*** Block opens ***

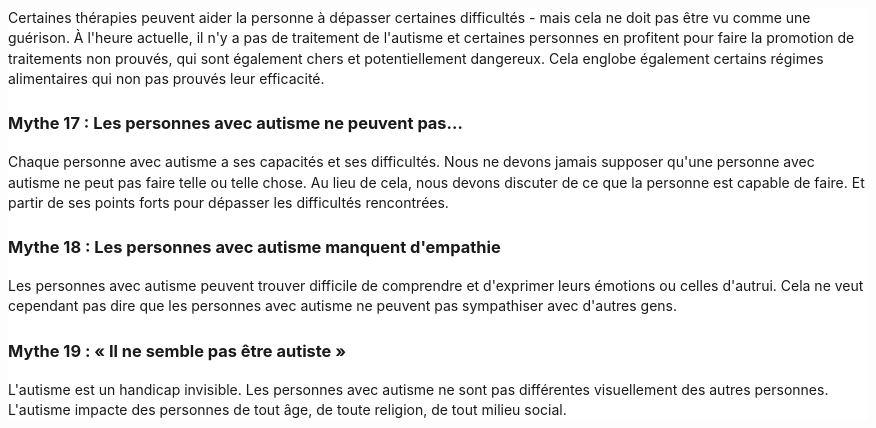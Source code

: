 Certaines thérapies peuvent aider la personne à dépasser certaines difficultés - mais cela ne doit pas être vu comme une guérison.
À l'heure actuelle, il n'y a pas de traitement de l'autisme et certaines personnes en profitent
pour faire la promotion de traitements non prouvés, qui sont également chers et potentiellement dangereux.
Cela englobe également certains régimes alimentaires qui non pas prouvés leur efficacité.


### Mythe 17&nbsp;: Les personnes avec autisme ne peuvent pas…

Chaque personne avec autisme a ses capacités et ses difficultés. Nous ne devons jamais supposer qu'une personne avec autisme ne peut pas faire telle ou telle chose.
Au lieu de cela, nous devons discuter de ce que la personne est capable de faire.
Et partir de ses points forts pour dépasser les difficultés rencontrées.

### Mythe 18&nbsp;: Les personnes avec autisme manquent d'empathie

Les personnes avec autisme peuvent trouver difficile de comprendre et d'exprimer leurs émotions ou celles d'autrui.
Cela ne veut cependant pas dire que les personnes avec autisme ne peuvent pas sympathiser avec d'autres gens.

### Mythe 19&nbsp;: «&nbsp;Il ne semble pas être autiste&nbsp;»

L'autisme est un handicap invisible. Les personnes avec autisme ne sont pas différentes visuellement des autres personnes.
L'autisme impacte des personnes de tout âge, de toute religion, de tout milieu social.


<style type="text/css">
@import url('https://fonts.googleapis.com/css?family=Handlee');
</style>

<script type="text/javascript">
  var canvas = document.getElementById('mythbusters_game');
  var ctx = canvas.getContext('2d');

  var background = new Image();
  background.src = '/assets/posts/2017-06-15/background.png'
  start_height = 120;
  incr_height = 50;

  var colors = {
    'left': '#93c31e',
    'right': '#ff0000',
    'default': 'white',
    'none': 'white',
  }

  var validated = 'none';
  var questions = [
   {'q': "Les personnes avec autisme sont des génies", 'c': 'none', 'p': 'none', 'a': false},
   {'q': "Le quotient intellectuel dépend du niveau de fonctionnement", 'c': 'none', 'p': 'none', 'a': false},
   {'q': "Le bonheur dépend du niveau de fonctionnement", 'c': 'none', 'p': 'none', 'a': false},
   {'q': "Vous ne pouvez pas communiquer avec les personnes non verbales", 'c': 'none', 'p': 'none', 'a': false},
   {'q': "L'autisme est causé par les parents", 'c': 'none', 'p': 'none', 'a': false},
   {'q': "Les personnes avec autisme ont toutes des intérêts différents", 'c': 'none', 'p': 'none', 'a': true},
   {'q': "Les personnes avec autisme ne veulent pas d'amis", 'c': 'none', 'p': 'none', 'a': false},
   {'q': "Les personnes avec autisme ont souvent des opinions tranchées", 'c': 'none', 'p': 'none', 'a': true},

*** Block closes ***

▶ [BRIEF]:
Word for word, output the lines from the beginning of the listing through the line holding "ne semble pas" and nothing beyond them. Omit the pictures.

▶ [ANSWER BELOW]:
Source code

: Certaines thérapies peuvent aider la personne à dépasser certaines difficultés - mais cela ne doit pas être vu comme une guérison.
À l'heure actuelle, il n'y a pas de traitement de l'autisme et certaines personnes en profitent
pour faire la promotion de traitements non prouvés, qui sont également chers et potentiellement dangereux.
Cela englobe également certains régimes alimentaires qui non pas prouvés leur efficacité.


### Mythe 17&nbsp;: Les personnes avec autisme ne peuvent pas…

Chaque personne avec autisme a ses capacités et ses difficultés. Nous ne devons jamais supposer qu'une personne avec autisme ne peut pas faire telle ou telle chose.
Au lieu de cela, nous devons discuter de ce que la personne est capable de faire.
Et partir de ses points forts pour dépasser les difficultés rencontrées.

### Mythe 18&nbsp;: Les personnes avec autisme manquent d'empathie

Les personnes avec autisme peuvent trouver difficile de comprendre et d'exprimer leurs émotions ou celles d'autrui.
Cela ne veut cependant pas dire que les personnes avec autisme ne peuvent pas sympathiser avec d'autres gens.

### Mythe 19&nbsp;: «&nbsp;Il ne semble pas être autiste&nbsp;»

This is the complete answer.